The Saatchi Gallery really is one of the most relaxed art venues in London. It’s free, eclectic, random, inspiring and most of all liberating to visit. When it comes to displaying art, I want to have my cake and eat it; if I’m paying I want to see a sensibly curated collection of works that make a clear and substantiated argument about the artist or period the exhibition is claiming to reflect. As I walk around I want to see each piece justify its place and the sections build on one another so that I leave not just having seen some beautiful things, but actually knowing more about them. My major grip with so many paid exhibitions is that this almost never turns out to be the case.

The other approach is quite the opposite and one which the Saatchi Gallery excels at; thematically group pieces together and leave me to make what I will of them. The only signs I want to see tell me the name of the piece, its artist and maybe what it’s made of. In literature, whole schools of thought are dedicated to examining the concept of the reader and how your own background, experiences and influences affect the meaning you take from say a novel – meanings the original author may not have purposefully put there. There is a separate engagement between the reader and the page. The same is true of art; what the artist was expressing may not be what I then see. So, the Saatchi Gallery leaves you and the item together, with almost no artist in the way, and your interpretation is the focus.

This latest exhibition taps into a recent trend for Pop Art exhibitions – we’ve had Lichtenstein at the Tate and Pop Art Design at the Barbican. Here the Saatchi Gallery gives it a new twist by showing how Pop Art was interpreted and reflected by eastern artists, especially from Russia, Taiwan and China, mixing this with work from the UK and America. It’s arranged in  themes, across gallery rooms on three floors and displays pieces from all these countries side by side, regardless of year in what feels (appropriately for Pop Art) like a giant warehouse. I love this approach, if something catches you eye, stop and engage with it, if not pass by to something else; spend 30 minutes in there or 3 hours it’s that relaxed.

First up is ‘Habitat’ taking Pop Art’s focus on the mass-produced everyday item including Ai Weiwie’s marble armchair which looks both comfy and forbidding at the same time, as do Rachel Whiteread’s back-to-front shelf of burned books. Here the concentration is more on a crumbling consumer culture; everything is shabby, broken or not even complete – like a rusty hoover whose mechanical parts seem to have been expelled in front of it, or a deliberately unfinished dining room installation which is a mass of wooden boards, painters’ tools and boxes.  What is this telling us, well that’s up to you, but perhaps encouraging us to consider both the hidden parts and the process of constructing a consumerist society.

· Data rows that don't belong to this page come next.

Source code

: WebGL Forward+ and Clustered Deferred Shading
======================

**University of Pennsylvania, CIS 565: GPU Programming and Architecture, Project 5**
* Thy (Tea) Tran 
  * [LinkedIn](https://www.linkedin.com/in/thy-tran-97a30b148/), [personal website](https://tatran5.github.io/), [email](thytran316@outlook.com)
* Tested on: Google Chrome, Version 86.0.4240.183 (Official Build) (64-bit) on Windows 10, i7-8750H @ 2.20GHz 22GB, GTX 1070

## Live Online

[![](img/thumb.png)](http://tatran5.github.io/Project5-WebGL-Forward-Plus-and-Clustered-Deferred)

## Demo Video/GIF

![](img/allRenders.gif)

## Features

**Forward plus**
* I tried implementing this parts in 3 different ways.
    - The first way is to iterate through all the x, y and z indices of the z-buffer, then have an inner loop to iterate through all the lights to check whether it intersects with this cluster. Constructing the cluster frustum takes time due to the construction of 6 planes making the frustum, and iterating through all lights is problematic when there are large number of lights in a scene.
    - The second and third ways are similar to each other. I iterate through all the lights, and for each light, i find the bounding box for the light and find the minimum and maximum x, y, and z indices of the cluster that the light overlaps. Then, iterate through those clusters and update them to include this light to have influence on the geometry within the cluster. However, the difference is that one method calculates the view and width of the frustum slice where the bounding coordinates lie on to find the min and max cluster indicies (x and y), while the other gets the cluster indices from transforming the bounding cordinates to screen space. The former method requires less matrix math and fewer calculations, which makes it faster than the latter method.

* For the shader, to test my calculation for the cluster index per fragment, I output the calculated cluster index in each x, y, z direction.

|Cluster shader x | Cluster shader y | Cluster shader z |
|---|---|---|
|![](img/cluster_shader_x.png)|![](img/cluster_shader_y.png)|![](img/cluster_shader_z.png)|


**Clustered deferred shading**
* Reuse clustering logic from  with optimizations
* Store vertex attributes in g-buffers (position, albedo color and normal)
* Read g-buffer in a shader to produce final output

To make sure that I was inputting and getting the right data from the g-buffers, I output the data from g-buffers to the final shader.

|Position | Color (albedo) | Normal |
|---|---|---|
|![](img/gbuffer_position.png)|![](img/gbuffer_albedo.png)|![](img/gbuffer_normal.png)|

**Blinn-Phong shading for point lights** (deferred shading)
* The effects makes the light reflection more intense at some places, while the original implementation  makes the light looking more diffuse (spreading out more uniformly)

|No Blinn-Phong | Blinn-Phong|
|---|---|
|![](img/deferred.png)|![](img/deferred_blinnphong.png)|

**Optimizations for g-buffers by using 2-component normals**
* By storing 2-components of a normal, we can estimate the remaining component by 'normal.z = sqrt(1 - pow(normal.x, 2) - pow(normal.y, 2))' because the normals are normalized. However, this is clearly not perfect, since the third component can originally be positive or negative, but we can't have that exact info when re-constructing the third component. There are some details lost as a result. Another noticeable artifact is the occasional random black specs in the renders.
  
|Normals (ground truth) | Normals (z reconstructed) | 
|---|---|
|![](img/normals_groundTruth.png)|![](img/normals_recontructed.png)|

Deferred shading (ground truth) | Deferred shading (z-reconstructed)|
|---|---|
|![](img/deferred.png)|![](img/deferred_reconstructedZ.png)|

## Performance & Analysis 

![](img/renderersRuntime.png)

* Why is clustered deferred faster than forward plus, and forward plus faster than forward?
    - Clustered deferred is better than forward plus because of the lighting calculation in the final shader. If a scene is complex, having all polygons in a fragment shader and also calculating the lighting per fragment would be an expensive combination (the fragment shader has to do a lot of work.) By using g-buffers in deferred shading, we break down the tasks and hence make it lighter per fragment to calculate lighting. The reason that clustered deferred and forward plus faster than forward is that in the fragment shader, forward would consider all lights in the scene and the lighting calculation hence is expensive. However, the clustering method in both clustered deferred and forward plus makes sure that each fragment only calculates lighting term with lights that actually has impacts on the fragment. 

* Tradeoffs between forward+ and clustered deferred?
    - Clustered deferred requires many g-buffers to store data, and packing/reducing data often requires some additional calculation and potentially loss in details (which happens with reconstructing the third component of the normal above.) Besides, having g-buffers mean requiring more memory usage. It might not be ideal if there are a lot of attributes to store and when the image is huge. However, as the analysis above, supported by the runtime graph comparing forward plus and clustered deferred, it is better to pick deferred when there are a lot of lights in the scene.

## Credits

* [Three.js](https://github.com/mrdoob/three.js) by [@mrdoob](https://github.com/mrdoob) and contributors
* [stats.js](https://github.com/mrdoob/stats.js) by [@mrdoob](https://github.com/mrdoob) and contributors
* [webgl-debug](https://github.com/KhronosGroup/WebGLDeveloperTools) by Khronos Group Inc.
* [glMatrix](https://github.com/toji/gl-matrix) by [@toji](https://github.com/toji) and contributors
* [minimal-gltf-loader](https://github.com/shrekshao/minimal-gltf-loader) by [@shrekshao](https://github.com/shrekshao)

Then you move into ‘Advertising and Consumerism’ to see some video games from Taiwan and fake advertising posters for a white Circle, Square and Triangle sold as the latest piece of art for the office or home. In ‘Religion and Ideology’ the room is dominated by a number of bowing figures in black robes. They mechanically pray to the artwork in front of them, and each moving at different times is almost alarmingly real. Behind them is the bubbling Last Supper – a model immersed in a fizzy liquid (potentially urine like its neighbour!!) and photographed – which is imagined in black and white across 5 large prints, impressive and strangely appealing. The ideology section also plays with the image of dictators like Stalin who crops up a few times, most notably as a giant red sculpture holding hands with Mickey Mouse and Jesus.

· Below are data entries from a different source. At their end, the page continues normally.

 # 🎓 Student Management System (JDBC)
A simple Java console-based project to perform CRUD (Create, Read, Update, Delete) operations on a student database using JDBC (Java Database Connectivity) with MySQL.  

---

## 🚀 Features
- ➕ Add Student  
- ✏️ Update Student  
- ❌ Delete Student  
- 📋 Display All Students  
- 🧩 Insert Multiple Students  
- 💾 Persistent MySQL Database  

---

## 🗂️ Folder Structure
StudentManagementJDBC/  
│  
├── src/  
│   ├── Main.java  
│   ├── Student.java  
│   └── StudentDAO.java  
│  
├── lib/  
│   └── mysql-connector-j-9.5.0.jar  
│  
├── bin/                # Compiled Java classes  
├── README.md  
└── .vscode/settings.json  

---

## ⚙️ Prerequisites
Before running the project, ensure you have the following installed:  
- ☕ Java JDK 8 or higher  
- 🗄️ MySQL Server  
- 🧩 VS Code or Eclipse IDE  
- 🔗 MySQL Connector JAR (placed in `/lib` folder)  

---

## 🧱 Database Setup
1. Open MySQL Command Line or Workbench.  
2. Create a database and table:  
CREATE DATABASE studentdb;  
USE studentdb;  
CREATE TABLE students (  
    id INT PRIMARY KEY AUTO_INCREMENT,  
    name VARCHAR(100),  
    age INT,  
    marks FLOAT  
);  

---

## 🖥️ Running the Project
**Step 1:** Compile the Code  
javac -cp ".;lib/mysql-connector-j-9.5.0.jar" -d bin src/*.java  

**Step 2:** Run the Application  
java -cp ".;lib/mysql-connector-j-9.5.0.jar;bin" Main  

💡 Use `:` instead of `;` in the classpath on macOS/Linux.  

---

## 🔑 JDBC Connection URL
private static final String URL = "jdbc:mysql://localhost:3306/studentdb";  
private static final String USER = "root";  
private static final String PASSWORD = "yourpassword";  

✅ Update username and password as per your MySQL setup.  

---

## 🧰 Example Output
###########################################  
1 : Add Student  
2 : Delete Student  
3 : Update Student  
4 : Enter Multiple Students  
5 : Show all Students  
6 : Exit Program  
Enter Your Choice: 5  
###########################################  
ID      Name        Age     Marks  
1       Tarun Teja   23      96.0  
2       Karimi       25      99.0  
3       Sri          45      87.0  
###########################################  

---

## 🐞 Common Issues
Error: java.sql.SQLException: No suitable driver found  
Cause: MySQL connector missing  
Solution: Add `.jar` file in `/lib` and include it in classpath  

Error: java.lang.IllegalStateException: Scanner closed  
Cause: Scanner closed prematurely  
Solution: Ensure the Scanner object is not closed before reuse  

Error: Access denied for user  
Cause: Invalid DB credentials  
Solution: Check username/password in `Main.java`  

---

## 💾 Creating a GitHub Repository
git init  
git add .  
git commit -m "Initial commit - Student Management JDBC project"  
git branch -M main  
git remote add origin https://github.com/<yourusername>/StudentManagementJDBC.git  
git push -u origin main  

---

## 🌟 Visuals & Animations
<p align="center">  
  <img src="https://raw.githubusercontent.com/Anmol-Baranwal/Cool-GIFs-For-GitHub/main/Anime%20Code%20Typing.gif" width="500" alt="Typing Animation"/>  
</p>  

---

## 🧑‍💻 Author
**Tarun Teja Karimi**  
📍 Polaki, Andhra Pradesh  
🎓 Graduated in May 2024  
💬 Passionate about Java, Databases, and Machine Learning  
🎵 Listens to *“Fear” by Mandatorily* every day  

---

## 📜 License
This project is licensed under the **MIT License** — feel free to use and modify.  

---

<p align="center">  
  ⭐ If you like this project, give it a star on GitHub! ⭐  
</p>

The remaining sections are ‘Celebrity and Mass Media’, ‘Art History’ and ‘Sex and the Body’ – the latter not really suitable for children, although it does contain a piece made of bottles some of which are partially filled, so from above looks like a splayed figure; it was innovative and I really liked it. Remember to go to the top floor as there’s some pretty interesting stuff including images of cooked meats and bread on a table and plate, sounds random but the way they are arranged and photographed is really interesting. Also up there is Oleg Kulik’s tennis player in mid-serve suspended in a glass case which has been on some of the advertising which is fascinating in a Damien Hirst kind of way.

This venue has lots of different levels and galleries, so it’s easy to miss something; one spectacle to look out for (or not if you’re of a queasy disposition) is the room of United Nations flags. They have been arranged in ‘corridors’ that you walk around as well as being draped from the ceiling and main walls to enclose you. The caveat – each one is constructed from human hair which is disgusting and as clear a statement on the personal link to Pop Art as you’ll see in this exhibition.

Post Pop: East Meets West is an abundance of work loosely arranged some of which you’ll like, some not. The great thing about the Saatchi Gallery is that’s the point, you’ll come out feeling you’ve seen some interesting things, learnt a bit, been engaged, repulsed and fascinated. The best bit is it’s all on your own terms, just you and the art with nothing in between. Clear you mind and enjoy.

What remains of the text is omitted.